To fully appreciate the full magnitude of this Allman Brothers Band classic, you simply must check out the version featured on the band’s Live At Fillmore East; stretching upwards of 11 minutes in length, “Whipping Post” at Fillmore East showcases some of the finest examples of musicianship and composition we’ve ever heard!
3. 38 Special, “Wild Eyed Southern Boys”
Our list wouldn’t be complete without our other favorite Van Zant and his band, 38 Special! With hits like “Hold On Loosely” and Johnny’s personal favorite “Wild-Eyed Southern Boys,” 38 Special’s legacy began in 1974 as a band fiercely inspired by the likes of the Allman Brothers Band and Lynyrd Skynyrd, whose own Ronnie and Johnny Van Zant are the beloved brothers to 38 Special singer Donnie Van Zant.
Fierce talent and creativity run deep within the Van Zant family as we hear Donnie taking the lead on the high energy anthem “Wild-Eyed Southern Boys,” trading vocal licks with Don Barnes who returns the favor by supporting Donnie and their bandmates with some pretty amazing guitar work in the form of killer solo after killer solo. Gotta love those Van Zant boys!
4. Lynyrd Skynyrd, “Simple Man”
When you’re in Lynyrd Skynyrd, the legacy attached to a classic like “Simple Man” is far more important than the song itself. Born from a conversation between Gary Rossington and Ronnie Van Zant shortly after the deaths of their respective mother and grandmother, “Simple Man” is a wealth of wisdom from the matriarchs responsible for molding the guys in Lynyrd Skynyrd into the fine men we know and love.
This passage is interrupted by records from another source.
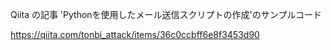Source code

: Qiita の記事 'Pythonを使用したメール送信スクリプトの作成'のサンプルコード

https://qiita.com/tonbi_attack/items/36c0ccbff6e8f3453d90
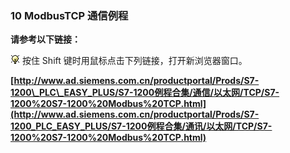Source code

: ### 10 ModbusTCP 通信例程

**请参考以下链接：**

![](images/3.gif) 按住 Shift 键时用鼠标点击下列链接，打开新浏览器窗口。

**[http://www.ad.siemens.com.cn/productportal/Prods/S7-1200\_PLC\_EASY_PLUS/S7-1200例程合集/通信/以太网/TCP/S7-1200%20S7-1200%20Modbus%20TCP.html](http://www.ad.siemens.com.cn/productportal/Prods/S7-1200_PLC_EASY_PLUS/S7-1200例程合集/通讯/以太网/TCP/S7-1200%20S7-1200%20Modbus%20TCP.html)**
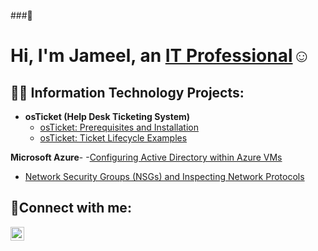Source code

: ###👋<h1>Hi, I'm Jameel, an <a href="www.linkedin.com/in/jameel-rashada">IT Professional</a>☺</h1>

<h2>👨‍💻 Information Technology Projects:</h2>

- <b>osTicket (Help Desk Ticketing System)</b>
  - [osTicket: Prerequisites and Installation](https://github.com/Jrashada/osTicket--prereq.git)
  - [osTicket: Ticket Lifecycle Examples](https://github.com/Jrashada/osTicket-Ticket-Lifecycle-Examples.git)
 
 <b>Microsoft Azure</b>- 
  -[Configuring Active Directory within Azure VMs](https://github.com/Jrashada/Active-Directory.git)
- [Network Security Groups (NSGs) and Inspecting Network Protocols](https://github.com/Jrashada/Azure-network-protocals.git)
 
 

<h2>🤳Connect with me:</h2>


[<img align="left" alt="Josh | LinkedIn" width="22px" src="https://cdn.jsdelivr.net/npm/simple-icons@v3/icons/linkedin.svg" />][linkedin]


[linkedin]: https://linkedin.com/in/Jameel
Noting that it’s advice that everyone’s mama has given them at one time or another, Johnny says “It’s mama talking to you in that song and I think it’s probably one of my favorite’s if not my favorite to do live. It’s just a great song and that one stays in the set and the crowd always goes crazy on that one.”
5. Charlie Daniels Band, “The Devil Went Down To Georgia”
One of the most important figures in both country music and Southern rock, The Charlie Daniels Band is probably best known for 1979’s #1 country hit “The Devil Went Down To Georgia,” but Charlie’s influence in music goes as far back as the 50’s. He’s helped mold the sound of fellow Southern rockers the Marshall Tucker Band by playing fiddle on many of their early albums, and it was at his 1979 Volunteer Jam V that fans saw Lynyrd Skynyrd take the stage for the first time since the crash in 1977. The Charlie Daniels Band isn’t just an iconic figure in the Southern rock community – it’s one of the cornerstones of the genre!
6. Allman Brothers Band, “Midnight Rider”
The Allman Brothers Band are making their way back around on the list, rounding out Johnny’s Southern rock jams with the ever classic “Midnight Rider”. Gregg Allman calls it the greatest thing he’s written over the course of his decades-long career, and we’re inclined to agree; the perfect storm created by Allman’s desperate lyrics about a man on the run combined with the stunning musical arrangement makes for a song that’s as close to perfect as a song gets. The original release of ‘Midnight Rider’ heard on Idlewild South failed to chart, but it’s Gregg Allman’s solo version recorded in 1973 that’s become a thing of legend.